According to Newson, thanks to the retailer’s early focus on mobile web, mobile makes up 69% of sales, significantly up from the figure announced in its latest financial results.

“2012, mobile was just 20%. We’re now disproportionately strong on smartphone, which is where all the growth is coming from in retail.”

2. The need for speed

Recent Google research showed that retailers in the UK had the slowest mobile websites of 11 sectors measured. How is Shop Direct addressing this issue? “We’re always working to improve our site speed. It’s consistently indexed above the industry average. We are always focused on giving our customer the simplest mobile shopping experience, and speed is an important part of that.”

3. A hybrid approach to mobile apps

Essential Retail recently reported on the new Debenhams mobile site and how it is lining up alongside the BBC, Twitter and the Guardian’s Smart Lock as one of the first Progressive Web Apps (PWAs) in the UK. Shop Direct is taking a ‘wait and see’ approach to this cutting-edge technology.

“It’s still early days for progressive apps, but it’s something we’re keeping a close eye on,” says Newson.

“Our MyVery app is a vital part of our mobile-first approach,” she adds. “We launched it on iOS at the end of 2014 and on Android in July 2015. It now has well over one million downloads and, in our last financial year, the MyVery app drove 32% of all Very’s mobile sales, up from 21% in 2016. The five-star rated app started as an MVP and developed from there. We chose a hybrid app to mix new innovation with seamless continuity, and our customers have responded hugely well to this approach.”

4. Earning a customer’s real estate                                         

Shop Direct has added features like bio-authentication, which lets customers use their fingerprint to check out or manage their account securely, as well as the Very Assistant, a conversational user interface for customer service.

“Our apps are our own piece of real-estate on our customer’s smartphone – the benefits of this are huge,” says Newson.

5. Using agile to solve the big challenges

When it comes to a fast-moving sector such as mCommerce, the rewards are huge but so are the risks, disgruntled customers, damaged brands etc. “We’re focused on addressing the big challenges that come with an ever-changing landscape like mobile – whether it’s the difference in browsing behaviour and how we drive engagement with customers in session, or the impact of social and messaging apps on purchase behaviour off platform.”

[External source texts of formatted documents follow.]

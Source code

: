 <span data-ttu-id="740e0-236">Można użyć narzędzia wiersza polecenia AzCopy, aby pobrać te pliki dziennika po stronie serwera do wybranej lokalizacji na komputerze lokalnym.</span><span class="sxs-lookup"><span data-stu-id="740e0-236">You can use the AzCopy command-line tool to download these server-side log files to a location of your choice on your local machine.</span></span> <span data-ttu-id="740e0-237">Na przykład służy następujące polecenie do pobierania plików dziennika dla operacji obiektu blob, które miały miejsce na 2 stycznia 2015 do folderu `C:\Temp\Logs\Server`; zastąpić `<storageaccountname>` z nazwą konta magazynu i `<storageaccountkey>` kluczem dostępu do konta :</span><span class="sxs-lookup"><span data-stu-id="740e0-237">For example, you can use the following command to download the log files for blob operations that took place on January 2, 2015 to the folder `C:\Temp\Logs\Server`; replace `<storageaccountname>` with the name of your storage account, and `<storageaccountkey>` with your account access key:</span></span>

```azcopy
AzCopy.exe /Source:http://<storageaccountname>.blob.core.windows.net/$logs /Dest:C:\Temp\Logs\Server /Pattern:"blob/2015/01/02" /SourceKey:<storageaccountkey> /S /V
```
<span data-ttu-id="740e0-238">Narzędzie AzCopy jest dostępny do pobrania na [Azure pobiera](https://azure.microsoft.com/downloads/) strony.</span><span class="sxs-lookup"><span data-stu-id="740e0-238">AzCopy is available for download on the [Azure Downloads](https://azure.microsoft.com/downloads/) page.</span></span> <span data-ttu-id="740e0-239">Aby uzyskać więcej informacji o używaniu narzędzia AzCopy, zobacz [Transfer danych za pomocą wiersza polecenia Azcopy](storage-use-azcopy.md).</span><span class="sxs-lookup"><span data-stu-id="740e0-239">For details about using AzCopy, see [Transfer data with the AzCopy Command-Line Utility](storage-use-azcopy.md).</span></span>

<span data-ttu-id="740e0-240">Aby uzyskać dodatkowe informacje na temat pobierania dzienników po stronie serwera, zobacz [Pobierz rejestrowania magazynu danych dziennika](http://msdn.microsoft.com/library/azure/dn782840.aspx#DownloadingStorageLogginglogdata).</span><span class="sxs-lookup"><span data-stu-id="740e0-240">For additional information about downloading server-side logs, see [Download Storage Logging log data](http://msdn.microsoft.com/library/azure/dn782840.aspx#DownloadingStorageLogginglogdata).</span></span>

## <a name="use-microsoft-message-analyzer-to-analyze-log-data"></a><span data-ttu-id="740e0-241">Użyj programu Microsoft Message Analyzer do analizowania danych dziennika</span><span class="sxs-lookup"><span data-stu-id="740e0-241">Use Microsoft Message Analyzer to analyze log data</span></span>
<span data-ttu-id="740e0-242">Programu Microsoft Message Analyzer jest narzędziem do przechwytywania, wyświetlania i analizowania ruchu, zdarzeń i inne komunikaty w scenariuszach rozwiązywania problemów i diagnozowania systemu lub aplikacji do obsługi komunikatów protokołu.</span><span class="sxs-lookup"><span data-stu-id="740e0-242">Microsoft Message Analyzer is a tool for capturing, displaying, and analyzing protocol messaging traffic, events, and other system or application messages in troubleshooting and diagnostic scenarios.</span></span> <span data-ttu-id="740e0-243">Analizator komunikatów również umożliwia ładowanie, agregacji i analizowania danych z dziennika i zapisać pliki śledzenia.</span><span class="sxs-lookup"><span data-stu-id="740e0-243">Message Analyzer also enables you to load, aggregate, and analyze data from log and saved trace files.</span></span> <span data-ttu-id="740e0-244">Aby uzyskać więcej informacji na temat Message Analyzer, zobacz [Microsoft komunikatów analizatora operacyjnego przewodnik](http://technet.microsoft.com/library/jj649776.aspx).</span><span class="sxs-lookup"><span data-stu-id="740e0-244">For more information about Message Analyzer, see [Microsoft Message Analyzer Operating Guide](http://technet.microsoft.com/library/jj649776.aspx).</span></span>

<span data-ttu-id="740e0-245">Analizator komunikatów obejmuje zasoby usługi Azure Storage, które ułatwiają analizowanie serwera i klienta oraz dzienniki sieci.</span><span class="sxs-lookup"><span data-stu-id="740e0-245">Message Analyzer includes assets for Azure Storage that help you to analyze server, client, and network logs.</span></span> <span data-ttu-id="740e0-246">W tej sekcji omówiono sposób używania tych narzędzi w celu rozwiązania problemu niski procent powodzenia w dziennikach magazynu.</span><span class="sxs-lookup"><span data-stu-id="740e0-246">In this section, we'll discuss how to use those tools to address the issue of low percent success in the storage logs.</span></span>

Shop Direct is also bringing an even sharper focus to mobile through the way it works. “Agile ways of working have been around for some time as a way to develop software and we’ve had some success when applying them to our early machine learning initiatives in customer management. Now we’re extending agile across parts of our retail team.”

This means small teams of people from a range of disciplines and levels, focusing solely on individual parts of the customer journey, such as the checkout stage.

“They use a test and learn approach; trying out new ideas quickly, gathering evidence and improving them at pace to reach the best solution. It means we work quickly and solve the customer problems – including challenges in mobile experience – that really matter. We start with the question, not the answer. We’re still at the early stage of this roll-out, but the results in mobile have been really encouraging so far and it gives us great confidence for the future.”